La Cour confirme également la décision du Conseil de Prud'hommes de
Bergerac en ce qu'elle a alloué à Mme [W] la somme de 15.428,16 € à titre d'indemnité pour travail dissimulé.
En effet, la Fédération Française des Artisans Coopérateurs du Bâtiment avait pleinement conscience des très nombreuses heures supplémentaires faites par ses salariés (mail de Mme [W] à Mme [C] en mai 2008 duquel il ressort que le gain pour la FFACB est de 69.000 € par rapport aux heures non rémunérées ... M. [O] a fait remarquer que l'on faisait beaucoup d'heures non payées , mais ils ne doivent pas s'attendre à ces chiffres là) ; la FFCAB, qui a pour mission de donner à des petites entreprises artisanales un cadre d'organisation et des services de formation et d'aide à la gestion, avait instauré une technique de gestion du temps de travail de ses salariés totalement illégale, même si elle consentait auxdites salariées quelques avantages en nature.
* Sur les autres demandes
L'équité et les circonstances de la cause commandent de faire application de l'article 700 du code de procédure civile au bénéfice de Mme [K] [W] qui se verra allouer la somme de 100 € à ce titre.

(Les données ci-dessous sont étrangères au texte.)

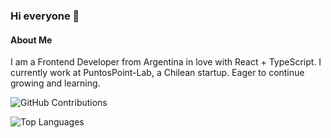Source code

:### Hi everyone 👋

#### About Me
I am a Frontend Developer from Argentina in love with React + TypeScript. I currently work at PuntosPoint-Lab, a Chilean startup. Eager to continue growing and learning.

![GitHub Contributions](https://github-readme-streak-stats.herokuapp.com/?user=sbarlett&theme=dracula)

![Top Languages](https://github-readme-stats.vercel.app/api/top-langs/?username=sbarlett&layout=compact&theme=dracula)

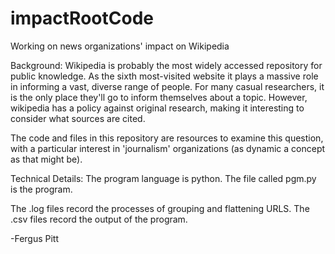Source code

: impactRootCode
==============

Working on news organizations' impact on Wikipedia

Background:
Wikipedia is probably the most widely accessed repository for public knowledge. As the sixth most-visited website it plays a massive role in informing a vast, diverse range of people. For many casual researchers, it is the only place they'll go to inform themselves about a topic. However, wikipedia has a policy against original research, making it interesting to consider what sources are cited.

The code and files in this repository are resources to examine this question, with a particular interest in 'journalism' organizations (as dynamic a concept as that might be).

Technical Details:
The program language is python. The file called pgm.py is the program.

The .log files record the processes of grouping and flattening URLS.
The .csv files record the output of the program.

-Fergus Pitt
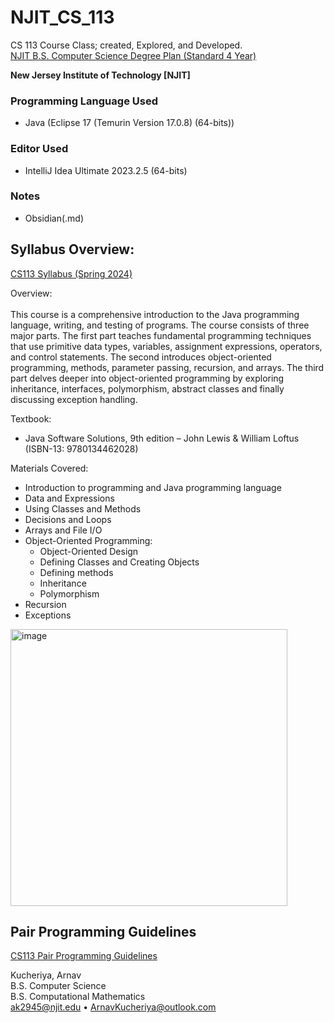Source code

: # NJIT_CS_113
CS 113 Course Class; created, Explored, and Developed. <br>
[NJIT B.S. Computer Science Degree Plan (Standard 4 Year)](https://catalog.njit.edu/undergraduate/computing-sciences/computer-science/bs/)


**New Jersey Institute of Technology \[NJIT]**

### Programming Language Used
- Java (Eclipse 17 (Temurin Version 17.0.8) (64-bits))
### Editor Used
- IntelliJ Idea Ultimate 2023.2.5 (64-bits)
### Notes
- Obsidian(.md)

## Syllabus Overview:
[CS113 Syllabus (Spring 2024)](https://github.com/ArnavKucheriya/NJIT_CS113/blob/master/NJIT_CS113_Spring2024_Guidelines/NJIT_CS113_Spring2024_Syllabus.pdf)

Overview: <br><br>
This course is a comprehensive introduction to the Java programming language, writing, and testing of
programs. The course consists of three major parts. The first part teaches fundamental programming
techniques that use primitive data types, variables, assignment expressions, operators, and control
statements. The second introduces object-oriented programming, methods, parameter passing, recursion, and
arrays. The third part delves deeper into object-oriented programming by exploring inheritance, interfaces,
polymorphism, abstract classes and finally discussing exception handling.

Textbook: <br>
- Java Software Solutions, 9th edition – John Lewis & William Loftus (ISBN-13: 9780134462028)

Materials Covered: <br>
- Introduction to programming and Java programming language
- Data and Expressions
- Using Classes and Methods
- Decisions and Loops
- Arrays and File I/O
- Object-Oriented Programming:
  - Object-Oriented Design
  - Defining Classes and Creating Objects
  - Defining methods
  - Inheritance
  - Polymorphism
- Recursion
- Exceptions

<img width="443" alt="image" src="https://github.com/ArnavKucheriya/NJIT_CS113/assets/114359370/7f97c96b-d87c-4467-bb45-5e8291161cbe">

## Pair Programming Guidelines
[CS113 Pair Programming Guidelines](https://github.com/ArnavKucheriya/NJIT_CS113/blob/master/NJIT_CS113_Spring2024_Guidelines/CS113_Pair_Programming_Guidelines.pdf)

Kucheriya, Arnav  
B.S. Computer Science  
B.S. Computational Mathematics  
ak2945@njit.edu • ArnavKucheriya@outlook.com


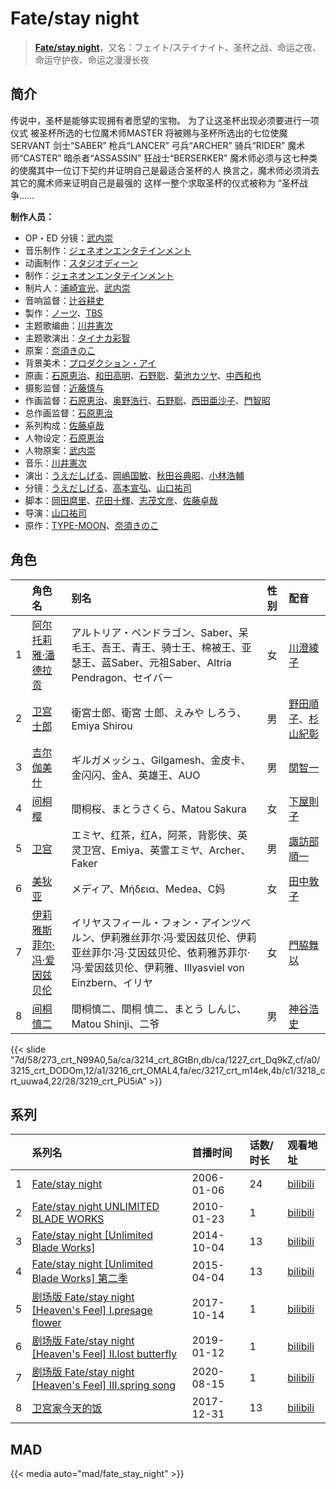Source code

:# Fate/stay night


> <u>**[Fate/stay night](https://bgm.tv/subject/290)**</u>，又名：フェイト/ステイナイト、圣杯之战、命运之夜、命运守护夜、命运之漫漫长夜

## 简介

传说中，圣杯是能够实现拥有者愿望的宝物。 为了让这圣杯出现必须要进行一项仪式 被圣杯所选的七位魔术师MASTER 将被赐与圣杯所选出的七位使魔SERVANT 剑士“SABER” 枪兵“LANCER” 弓兵“ARCHER” 骑兵“RIDER” 魔术师“CASTER” 暗杀者“ASSASSIN” 狂战士“BERSERKER” 魔术师必须与这七种类的使魔其中一位订下契约并证明自己是最适合圣杯的人 换言之，魔术师必须消去其它的魔术师来证明自己是最强的 这样一整个求取圣杯的仪式被称为 “圣杯战争……

**制作人员：**
- OP・ED 分镜：[武内崇](https://bgm.tv/person/1467)
- 音乐制作：[ジェネオンエンタテインメント](https://bgm.tv/person/1470)
- 动画制作：[スタジオディーン](https://bgm.tv/person/181)
- 制作：[ジェネオンエンタテインメント](https://bgm.tv/person/1470)
- 制片人：[浦崎宣光](https://bgm.tv/person/13569)、[武内崇](https://bgm.tv/person/1467)
- 音响监督：[辻谷耕史](https://bgm.tv/person/1327)
- 製作：[ノーツ](https://bgm.tv/person/3348)、[TBS](https://bgm.tv/person/27)
- 主题歌编曲：[川井憲次](https://bgm.tv/person/67)
- 主题歌演出：[タイナカ彩智](https://bgm.tv/person/8010)
- 原案：[奈須きのこ](https://bgm.tv/person/1466)
- 背景美术：[プロダクション・アイ](https://bgm.tv/person/25050)
- 原画：[石原恵治](https://bgm.tv/person/2884)、[和田高明](https://bgm.tv/person/7519)、[石野聡](https://bgm.tv/person/114)、[菊池カツヤ](https://bgm.tv/person/24391)、[中西和也](https://bgm.tv/person/32387)
- 摄影监督：[近藤慎与](https://bgm.tv/person/377)
- 作画监督：[石原恵治](https://bgm.tv/person/2884)、[奥野浩行](https://bgm.tv/person/11324)、[石野聡](https://bgm.tv/person/114)、[西田亜沙子](https://bgm.tv/person/620)、[門智昭](https://bgm.tv/person/3034)
- 总作画监督：[石原恵治](https://bgm.tv/person/2884)
- 系列构成：[佐藤卓哉](https://bgm.tv/person/200)
- 人物设定：[石原恵治](https://bgm.tv/person/2884)
- 人物原案：[武内崇](https://bgm.tv/person/1467)
- 音乐：[川井憲次](https://bgm.tv/person/67)
- 演出：[うえだしげる](https://bgm.tv/person/502)、[岡嶋国敏](https://bgm.tv/person/2046)、[秋田谷典昭](https://bgm.tv/person/7549)、[小林浩輔](https://bgm.tv/person/25997)
- 分镜：[うえだしげる](https://bgm.tv/person/502)、[高本宣弘](https://bgm.tv/person/451)、[山口祐司](https://bgm.tv/person/343)
- 脚本：[岡田麿里](https://bgm.tv/person/538)、[花田十輝](https://bgm.tv/person/262)、[志茂文彦](https://bgm.tv/person/63)、[佐藤卓哉](https://bgm.tv/person/200)
- 导演：[山口祐司](https://bgm.tv/person/343)
- 原作：[TYPE-MOON](https://bgm.tv/person/1465)、[奈須きのこ](https://bgm.tv/person/1466)

## 角色

|     |   角色名   |   别名  | 性别 |  配音  |
|:--- |:------  |:----      |:---  |:--   |
| 1 | [阿尔托莉雅·潘德拉贡](https://bgm.tv/character/273) | アルトリア・ペンドラゴン、Saber、呆毛王、吾王、青王、骑士王、棉被王、亚瑟王、蓝Saber、元祖Saber、Altria Pendragon、セイバー | 女 | [川澄綾子](https://bgm.tv/person/740) |
| 2 | [卫宫士郎](https://bgm.tv/character/3214) | 衛宮士郎、衛宮 士郎、えみや しろう、Emiya Shirou | 男 | [野田順子](https://bgm.tv/person/3905)、[杉山紀彰](https://bgm.tv/person/4578) |
| 3 | [吉尔伽美什](https://bgm.tv/character/1227) | ギルガメッシュ、Gilgamesh、金皮卡、金闪闪、金A、英雄王、AUO | 男 | [関智一](https://bgm.tv/person/3868) |
| 4 | [间桐樱](https://bgm.tv/character/3215) | 間桐桜、まとうさくら、Matou Sakura | 女 | [下屋則子](https://bgm.tv/person/4471) |
| 5 | [卫宫](https://bgm.tv/character/3216) | エミヤ、红茶，红A，阿茶，背影侠、英灵卫宫、Emiya、英霊エミヤ、Archer、Faker | 男 | [諏訪部順一](https://bgm.tv/person/3864) |
| 6 | [美狄亚](https://bgm.tv/character/3217) | メディア、Μήδεια、Medea、C妈 | 女 | [田中敦子](https://bgm.tv/person/3873) |
| 7 | [伊莉雅斯菲尔·冯·爱因兹贝伦](https://bgm.tv/character/3218) | イリヤスフィール・フォン・アインツベルン、伊莉雅丝菲尔·冯·爱因兹贝伦、伊莉亚丝菲尔·冯·艾因兹贝伦、依莉雅苏菲尔·冯·爱因兹贝伦、伊莉雅、Illyasviel von Einzbern、イリヤ | 女 | [門脇舞以](https://bgm.tv/person/4402) |
| 8 | [间桐慎二](https://bgm.tv/character/3219) | 間桐慎二、間桐 慎二、まとう しんじ、Matou Shinji、二爷 | 男 | [神谷浩史](https://bgm.tv/person/4232) |

{{< slide "7d/58/273_crt_N99A0,5a/ca/3214_crt_8GtBn,db/ca/1227_crt_Dq9kZ,cf/a0/3215_crt_DODOm,12/a1/3216_crt_OMAL4,fa/ec/3217_crt_m14ek,4b/c1/3218_crt_uuwa4,22/28/3219_crt_PU5iA" >}}

## 系列

|     | 系列名                                                   | 首播时间       | 话数/时长 | 观看地址                                                       |
|:----|:------------------------------------------------------|:-----------|:------|:-----------------------------------------------------------|
| 1   |[Fate/stay night](https://bgm.tv/subject/290)| 2006-01-06 | 24    | [bilibili](https://www.bilibili.com/bangumi/play/ss25210)  |
| 2   |[Fate/stay night UNLIMITED BLADE WORKS](https://bgm.tv/subject/3484)| 2010-01-23 | 1     | [bilibili](https://www.bilibili.com/bangumi/play/ss29006)  |
| 3   |[Fate/stay night [Unlimited Blade Works]](https://bgm.tv/subject/95225)| 2014-10-04 | 13    | [bilibili](https://www.bilibili.com/bangumi/play/ss1586)   |
| 4   |[Fate/stay night [Unlimited Blade Works] 第二季](https://bgm.tv/subject/109386)| 2015-04-04 | 13    | [bilibili](https://www.bilibili.com/bangumi/play/ss1587)   |
| 5   |[剧场版 Fate/stay night [Heaven's Feel] I.presage flower](https://bgm.tv/subject/109375)| 2017-10-14 | 1     | [bilibili](https://www.bilibili.com/bangumi/play/ss26703)  |
| 6   |[剧场版 Fate/stay night [Heaven's Feel] II.lost butterfly](https://bgm.tv/subject/175599)| 2019-01-12 | 1     | [bilibili](https://www.bilibili.com/bangumi/play/ss28332)  |
| 7   |[剧场版 Fate/stay night [Heaven's Feel] III.spring song](https://bgm.tv/subject/175600)| 2020-08-15 | 1     | [bilibili](https://www.bilibili.com/bangumi/play/ss45303)             |
| 8   |[卫宫家今天的饭](https://bgm.tv/subject/234349)| 2017-12-31 | 13    | [bilibili](https://www.bilibili.com/bangumi/play/ep165004) |

## MAD

{{< media auto="mad/fate_stay_night" >}}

La Fédération Française des Artisans Coopérateurs du Bâtiment supportera les dépens de la procédure d'appel.
PAR CES MOTIFS,
LA COUR,
' déclare recevable l'appel de la Fédération Française des Artisans Coopérateurs du Bâtiment,
' confirme le jugement déféré en toutes ses dispositions,
y ajoutant :
' condamne la Fédération Française des Artisans Coopérateurs du Bâtiment à remettre à Mme [K] [W], dans les meilleurs délais mais sans astreintes les bulletins de salaire rectifiés conformes à la présente décision,
' condamne la Fédération Française des Artisans Coopérateurs du Bâtiment à verser à Mme [K] [W] la somme de 1.000 € (mille euros) au titre de l'article 700 du code de procédure civile,
' condamne la Fédération Française des Artisans Coopérateurs du Bâtiment aux dépens de la procédure d'appel.
Signé par Madame Marie-Paule Descard-Mazabraud, Président, et par Madame Anne-Marie Lacour-Rivière, Greffier, auquel la minute de la décision a été remise par le magistrat signataire.